Шрифт:
Интервал:
Закладка:
Выходы всех комнат были обращены во двор жилища и занавешены коврами. Вахинак тихонько крался от комнаты к комнате, прислушиваясь к разговорам. За одной из дверей послышался голос Гранта:
– Мой старый друг. Проблема сущности человека находится в центре всех споров о человеке. Аристотель называл сущностью человека те его свойства, которые нельзя изменить, чтобы он не перестал быть собой.
– О, Грант, – говорил оппонент, – сущность человека – загадка, но я скажу так: труд делает человека человеком, и тем он отличается от животного. И никакого чуда!
– Тебе не кажется, что запахло навозом? – Философ принюхался.
Вахинак поспешил спрятаться в соседней комнате. Выглянула голова хозяина, он повертел головой и, вернувшись на место, произнес:
– Действительно, запах ощутимый.
– Вот, смотри, – продолжил Грант. – Чудеса бывают. Мне довелось увидеть талисман богов Палладиум и убедиться, что он может предсказывать события. Я начал задумываться: может быть, и сущность человека божественная.
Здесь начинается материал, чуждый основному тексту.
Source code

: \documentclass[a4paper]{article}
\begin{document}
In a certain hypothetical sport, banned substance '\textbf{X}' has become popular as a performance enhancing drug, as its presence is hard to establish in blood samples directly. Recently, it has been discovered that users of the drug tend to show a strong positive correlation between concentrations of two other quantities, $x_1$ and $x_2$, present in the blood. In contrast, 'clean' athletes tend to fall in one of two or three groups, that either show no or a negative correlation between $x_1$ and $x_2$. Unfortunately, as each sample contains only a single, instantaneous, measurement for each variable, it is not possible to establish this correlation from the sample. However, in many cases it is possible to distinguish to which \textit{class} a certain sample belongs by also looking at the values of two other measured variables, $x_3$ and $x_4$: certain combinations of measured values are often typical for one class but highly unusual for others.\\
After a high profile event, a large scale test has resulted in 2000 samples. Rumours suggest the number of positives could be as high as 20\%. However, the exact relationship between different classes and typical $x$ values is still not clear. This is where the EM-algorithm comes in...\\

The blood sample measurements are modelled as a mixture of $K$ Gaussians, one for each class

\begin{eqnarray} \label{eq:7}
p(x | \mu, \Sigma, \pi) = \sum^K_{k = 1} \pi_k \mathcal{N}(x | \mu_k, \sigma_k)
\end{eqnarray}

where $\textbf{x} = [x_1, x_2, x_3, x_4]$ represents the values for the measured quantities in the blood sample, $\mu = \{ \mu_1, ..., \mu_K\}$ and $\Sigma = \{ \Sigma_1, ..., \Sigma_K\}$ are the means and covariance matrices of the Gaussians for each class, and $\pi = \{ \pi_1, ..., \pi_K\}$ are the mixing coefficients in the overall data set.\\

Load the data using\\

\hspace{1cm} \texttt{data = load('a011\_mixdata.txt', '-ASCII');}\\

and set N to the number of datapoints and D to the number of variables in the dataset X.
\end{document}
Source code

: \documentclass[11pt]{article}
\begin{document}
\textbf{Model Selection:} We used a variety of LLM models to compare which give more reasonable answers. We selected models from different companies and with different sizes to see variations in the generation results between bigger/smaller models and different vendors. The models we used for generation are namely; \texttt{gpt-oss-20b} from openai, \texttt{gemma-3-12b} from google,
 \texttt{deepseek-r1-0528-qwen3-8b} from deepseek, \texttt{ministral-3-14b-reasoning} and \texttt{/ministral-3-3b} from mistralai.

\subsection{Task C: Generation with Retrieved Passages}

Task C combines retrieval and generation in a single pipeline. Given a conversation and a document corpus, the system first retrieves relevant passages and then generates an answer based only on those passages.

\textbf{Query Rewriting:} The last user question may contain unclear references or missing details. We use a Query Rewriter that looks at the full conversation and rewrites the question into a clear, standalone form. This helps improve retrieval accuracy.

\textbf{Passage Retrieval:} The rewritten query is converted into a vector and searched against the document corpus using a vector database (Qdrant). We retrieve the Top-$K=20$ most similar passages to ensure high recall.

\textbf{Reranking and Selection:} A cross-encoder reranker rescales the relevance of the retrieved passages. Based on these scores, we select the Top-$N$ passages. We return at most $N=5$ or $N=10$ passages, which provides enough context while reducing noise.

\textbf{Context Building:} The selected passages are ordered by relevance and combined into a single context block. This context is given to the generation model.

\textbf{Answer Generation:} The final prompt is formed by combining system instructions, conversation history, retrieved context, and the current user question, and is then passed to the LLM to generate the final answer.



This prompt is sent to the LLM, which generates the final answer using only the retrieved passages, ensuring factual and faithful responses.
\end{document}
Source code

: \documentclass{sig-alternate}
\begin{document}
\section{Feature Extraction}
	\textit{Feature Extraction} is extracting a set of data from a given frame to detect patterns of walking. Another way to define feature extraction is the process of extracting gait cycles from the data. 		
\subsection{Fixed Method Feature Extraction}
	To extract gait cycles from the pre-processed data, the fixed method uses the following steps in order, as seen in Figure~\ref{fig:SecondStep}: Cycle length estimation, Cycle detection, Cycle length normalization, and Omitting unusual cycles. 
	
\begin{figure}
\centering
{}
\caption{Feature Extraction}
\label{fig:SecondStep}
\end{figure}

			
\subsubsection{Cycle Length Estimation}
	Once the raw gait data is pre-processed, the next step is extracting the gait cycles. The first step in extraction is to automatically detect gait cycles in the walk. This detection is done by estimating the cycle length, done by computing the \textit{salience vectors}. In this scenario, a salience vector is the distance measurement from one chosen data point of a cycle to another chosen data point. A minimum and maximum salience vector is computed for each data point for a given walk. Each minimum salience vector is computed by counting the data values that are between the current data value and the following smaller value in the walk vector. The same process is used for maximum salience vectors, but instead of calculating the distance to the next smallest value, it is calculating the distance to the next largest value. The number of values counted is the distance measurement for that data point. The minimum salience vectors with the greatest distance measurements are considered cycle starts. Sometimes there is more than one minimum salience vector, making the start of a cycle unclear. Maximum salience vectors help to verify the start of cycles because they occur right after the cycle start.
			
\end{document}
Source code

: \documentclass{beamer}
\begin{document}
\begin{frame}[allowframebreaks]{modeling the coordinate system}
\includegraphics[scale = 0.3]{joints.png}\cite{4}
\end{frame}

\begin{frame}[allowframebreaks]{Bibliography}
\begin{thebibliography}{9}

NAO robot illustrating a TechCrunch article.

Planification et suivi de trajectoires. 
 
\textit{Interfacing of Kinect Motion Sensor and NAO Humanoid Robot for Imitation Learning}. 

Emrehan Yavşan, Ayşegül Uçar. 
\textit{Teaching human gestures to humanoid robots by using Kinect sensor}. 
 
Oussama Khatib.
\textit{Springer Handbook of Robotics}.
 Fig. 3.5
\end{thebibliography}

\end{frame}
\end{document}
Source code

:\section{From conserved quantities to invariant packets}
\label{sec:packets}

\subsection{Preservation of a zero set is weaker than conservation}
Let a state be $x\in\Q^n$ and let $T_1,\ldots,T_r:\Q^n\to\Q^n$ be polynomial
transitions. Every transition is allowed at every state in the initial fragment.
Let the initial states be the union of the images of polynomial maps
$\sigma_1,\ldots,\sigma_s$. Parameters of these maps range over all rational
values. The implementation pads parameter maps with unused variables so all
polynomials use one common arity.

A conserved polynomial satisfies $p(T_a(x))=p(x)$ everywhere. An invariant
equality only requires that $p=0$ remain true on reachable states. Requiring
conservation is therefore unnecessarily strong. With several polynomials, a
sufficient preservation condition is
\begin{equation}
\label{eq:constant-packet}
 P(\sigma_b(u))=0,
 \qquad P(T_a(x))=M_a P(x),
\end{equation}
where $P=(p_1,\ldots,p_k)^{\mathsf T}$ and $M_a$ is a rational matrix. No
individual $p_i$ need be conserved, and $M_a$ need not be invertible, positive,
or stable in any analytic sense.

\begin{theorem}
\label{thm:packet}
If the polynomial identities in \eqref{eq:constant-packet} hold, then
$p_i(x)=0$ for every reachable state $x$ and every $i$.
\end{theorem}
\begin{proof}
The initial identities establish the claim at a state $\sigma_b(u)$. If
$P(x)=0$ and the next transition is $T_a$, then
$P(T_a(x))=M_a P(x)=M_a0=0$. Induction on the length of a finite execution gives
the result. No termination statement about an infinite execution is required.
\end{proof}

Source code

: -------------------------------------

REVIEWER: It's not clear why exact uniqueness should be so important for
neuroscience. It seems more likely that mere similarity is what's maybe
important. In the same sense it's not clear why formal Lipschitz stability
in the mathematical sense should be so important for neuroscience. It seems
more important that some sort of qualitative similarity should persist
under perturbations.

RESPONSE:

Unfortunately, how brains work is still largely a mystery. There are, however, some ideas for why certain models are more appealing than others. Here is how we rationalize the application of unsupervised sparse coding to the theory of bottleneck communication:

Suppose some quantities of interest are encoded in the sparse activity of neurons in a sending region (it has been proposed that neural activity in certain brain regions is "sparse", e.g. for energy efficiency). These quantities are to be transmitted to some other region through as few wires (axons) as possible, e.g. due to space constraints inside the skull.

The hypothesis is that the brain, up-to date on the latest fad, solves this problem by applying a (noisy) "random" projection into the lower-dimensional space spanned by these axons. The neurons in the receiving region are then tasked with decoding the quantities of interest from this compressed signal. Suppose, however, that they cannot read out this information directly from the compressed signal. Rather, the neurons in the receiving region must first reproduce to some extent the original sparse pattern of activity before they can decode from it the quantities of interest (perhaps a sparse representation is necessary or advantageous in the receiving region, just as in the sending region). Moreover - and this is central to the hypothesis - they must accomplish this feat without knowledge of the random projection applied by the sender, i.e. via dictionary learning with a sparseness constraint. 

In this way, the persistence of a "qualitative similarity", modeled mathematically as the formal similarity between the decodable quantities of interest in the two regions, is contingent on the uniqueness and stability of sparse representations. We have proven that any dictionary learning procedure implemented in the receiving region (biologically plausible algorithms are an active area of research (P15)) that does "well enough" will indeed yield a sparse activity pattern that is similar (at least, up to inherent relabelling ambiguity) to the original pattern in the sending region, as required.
Вахинак напрягся, его челюсть отвисла и, он приготовился услышать главное. Хозяин дома спросил:
– Где же ты увидел Палладиум? Я считал эту вещь мифической.
– Друг, Палладиум в Арташате. Ну, ладно, пора идти. Скоро начинаются занятия со студентами.
Друзья вышли из дома, тепло простились, и Грант ушел. Хозяин долго смотрел вслед философу: «Надо же, Палладиум в Арташате!» Позади него послышались шаги. Обернулся. Картина, которую он увидел, потрясла до глубины души: из его дома выходил второй человек в государстве в белой тунике и зеленом плаще, весь помятый и перепачканный навозом, с синяками на лице и перьями в волосах. Вахинак, сделав вид, что ничего странного не происходит, что так сейчас принято ходить, прошествовал мимо потерявшего дар речи гражданина и быстренько перебежками двинулся во дворец.
Глава 21
Отряд парфян численностью в три тысячи человек, все на лошадях, приблизился к Арташату и стал лагерем у стен армянской столицы. Встреча двух царей, армянского и парфянского, по вопросу раздела Осроены47 предполагалась на следующий день.
Шадман, начальник канцелярии, убеленный сединами опытный царедворец, одетый в красный парфянский халат, расшитый жемчугом и драгоценными камнями, сладким голосом говорил царю Фраату IV, восседавшему в шатре на походном троне:
– Государь, ты мог бы предложить Тиграну город Эдессу, населенный преимущественно армянами, в обмен на остальную территорию Осроены.
– Никаких уступок! – красавица Муза в зеленой тунике, бледно-голубой шелковой столе и прозрачной палле, встала у трона царя: – Парфия должна получить все, в том числе и Армению.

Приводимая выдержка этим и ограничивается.